Since the fall of the Third Reich, Germany has been on a journey to make amends publicly for the actions committed at the initiation of the anti-Semitic Nazi Party. The National Socialists aimed to make Germany completely ‘judenfrei’ or free of Jews. Following violent action on so-called ‘Kristallnacht’ on the 9th of November 1938, when Jewish shops and synagogues were violently attacked by Nazi Brownshirts, many German Jews decided to emigrate. But for those who did not, life was made increasingly unpleasant by a growing raft of restrictions imposed against them – from bans on working in certain professions to exclusion from certain public places such as swimming pools. Many shops also displayed signs declaring that Jews were not welcome.


Under the veil of war, the Nazis took the opportunity to step up their discrimination against Jews, whom they had always demonised as an existential threat to Germany’s economic prosperity and moral health. Jews were rounded up by the Gestapo and deported to concentration camps, mostly in Eastern Europe, where they were murdered or worked to death. The sheer scale of the Nazi’s crimes against the Jews was revealed, beyond doubt, when these camps were liberated at the end of the Second World War. Yet for the Jews that survived these camps, liberation was not usually the end of the story. Many suffered from the trauma of what they had witnessed and others endured survivor’s guilt. The Holocaust cast a long shadow, affecting the children of survivors too, as their own lives were also affected by their parents’ mental suffering and the inheritance of trauma.

Memory Void with installation Shalekhet by Menashe Kadishman, Jewish Museum Berlin

Superchilum, CC BY-SA 4.0, via Wikimedia Commons


Berlin has developed numerous civic initiatives to commemorate the Jewish people murdered in the Holocaust. Since 1996, ‘Stolpersteine’ (or ‘stumbling stones’), measuring 10 cm by 10 cm, have been laid into the pavements of the capital to mark the last voluntary residence of victims of the Nazi regime, among whom the most numerous were the Jews. The monumental Holocaust Memorial in central Berlin, made up of 2,711 concrete slabs, was also unveiled in 2005.


The Jewish Museum, however, elects not to focus solely on the Holocaust. Its exhibits cover the general social, cultural and political history of Jews in Germany, examining the enormous contributions made to Germany by its Jewish citizens. It’s composed of an old Baroque building and a new addition by American architect, Daniel Libeskind. It’s chiefly Libeskind’s work that makes the museum world-famous. It’s thanks to his design that visitors have a unique, physical experience, designed to convey insights about the history of the Jews through the architecture.
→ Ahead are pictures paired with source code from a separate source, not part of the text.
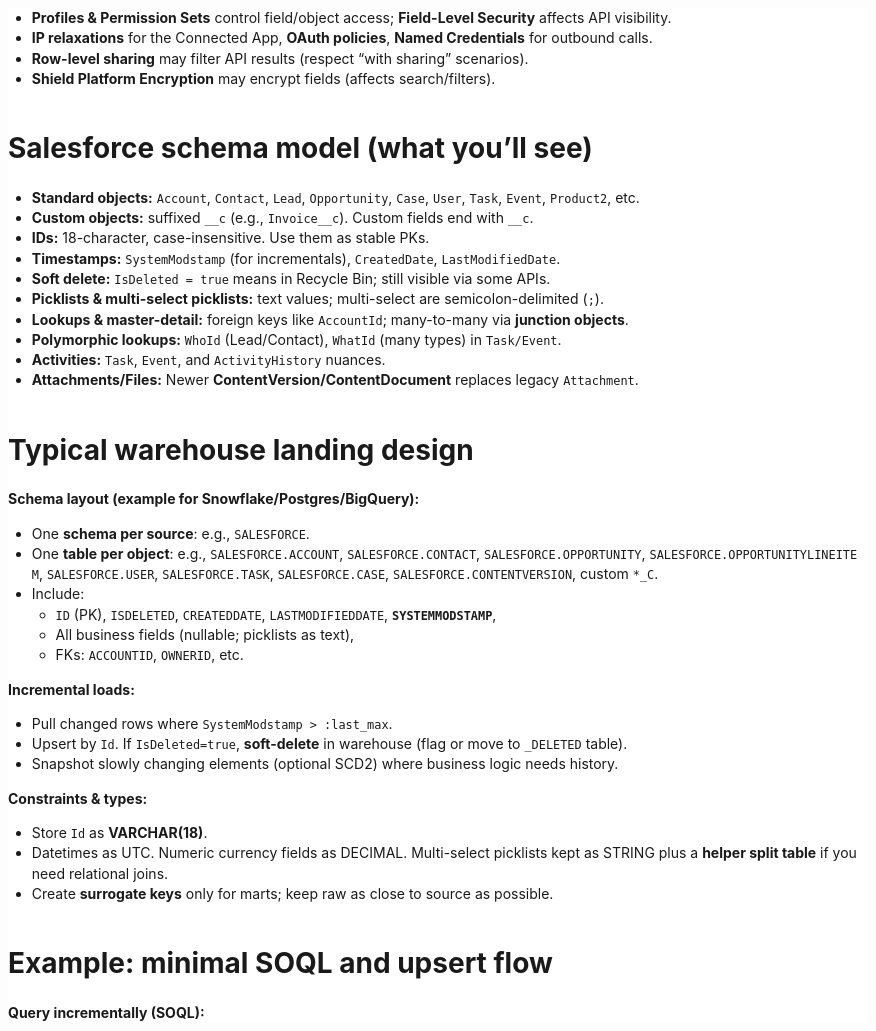 *   **Profiles & Permission Sets** control field/object access; **Field-Level Security** affects API visibility.
*   **IP relaxations** for the Connected App, **OAuth policies**, **Named Credentials** for outbound calls.
*   **Row-level sharing** may filter API results (respect “with sharing” scenarios).
*   **Shield Platform Encryption** may encrypt fields (affects search/filters).

Salesforce schema model (what you’ll see)
=========================================

*   **Standard objects:** `Account`, `Contact`, `Lead`, `Opportunity`, `Case`, `User`, `Task`, `Event`, `Product2`, etc.
*   **Custom objects:** suffixed `__c` (e.g., `Invoice__c`). Custom fields end with `__c`.
*   **IDs:** 18-character, case-insensitive. Use them as stable PKs.
*   **Timestamps:** `SystemModstamp` (for incrementals), `CreatedDate`, `LastModifiedDate`.
*   **Soft delete:** `IsDeleted = true` means in Recycle Bin; still visible via some APIs.
*   **Picklists & multi-select picklists:** text values; multi-select are semicolon-delimited (`;`).
*   **Lookups & master-detail:** foreign keys like `AccountId`; many-to-many via **junction objects**.
*   **Polymorphic lookups:** `WhoId` (Lead/Contact), `WhatId` (many types) in `Task/Event`.
*   **Activities:** `Task`, `Event`, and `ActivityHistory` nuances.
*   **Attachments/Files:** Newer **ContentVersion/ContentDocument** replaces legacy `Attachment`.

Typical warehouse landing design
================================

**Schema layout (example for Snowflake/Postgres/BigQuery):**

*   One **schema per source**: e.g., `SALESFORCE`.
*   One **table per object**: e.g., `SALESFORCE.ACCOUNT`, `SALESFORCE.CONTACT`, `SALESFORCE.OPPORTUNITY`, `SALESFORCE.OPPORTUNITYLINEITEM`, `SALESFORCE.USER`, `SALESFORCE.TASK`, `SALESFORCE.CASE`, `SALESFORCE.CONTENTVERSION`, custom `*_C`.
*   Include:
    *   `ID` (PK), `ISDELETED`, `CREATEDDATE`, `LASTMODIFIEDDATE`, **`SYSTEMMODSTAMP`**,
    *   All business fields (nullable; picklists as text),
    *   FKs: `ACCOUNTID`, `OWNERID`, etc.

**Incremental loads:**

*   Pull changed rows where `SystemModstamp > :last_max`.
*   Upsert by `Id`. If `IsDeleted=true`, **soft-delete** in warehouse (flag or move to `_DELETED` table).
*   Snapshot slowly changing elements (optional SCD2) where business logic needs history.

**Constraints & types:**

*   Store `Id` as **VARCHAR(18)**.
*   Datetimes as UTC. Numeric currency fields as DECIMAL. Multi-select picklists kept as STRING plus a **helper split table** if you need relational joins.
*   Create **surrogate keys** only for marts; keep raw as close to source as possible.

Example: minimal SOQL and upsert flow
=====================================

**Query incrementally (SOQL):**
After entering the 18th-century Baroque Kollegienhaus, you’ll go down by stairway through a dramatic Entry Void, into the underground. The descent leads to three connected, underground routes, each of which tells a different story. The first leads, poetically, to a dead end – the Holocaust Tower – where daylight penetrates the unheated concrete tower only through a narrow slit. The second leads out of the building and into the Garden of Exile, which was designed to commemorate those who were forced to leave Berlin. The third and longest path leads to the Stair of Continuity, then up to the main exhibition. Libeskind’s disorientating architectural design, coupled with a broad range of emotionally moving installations and pieces, create a powerful and memorable experience.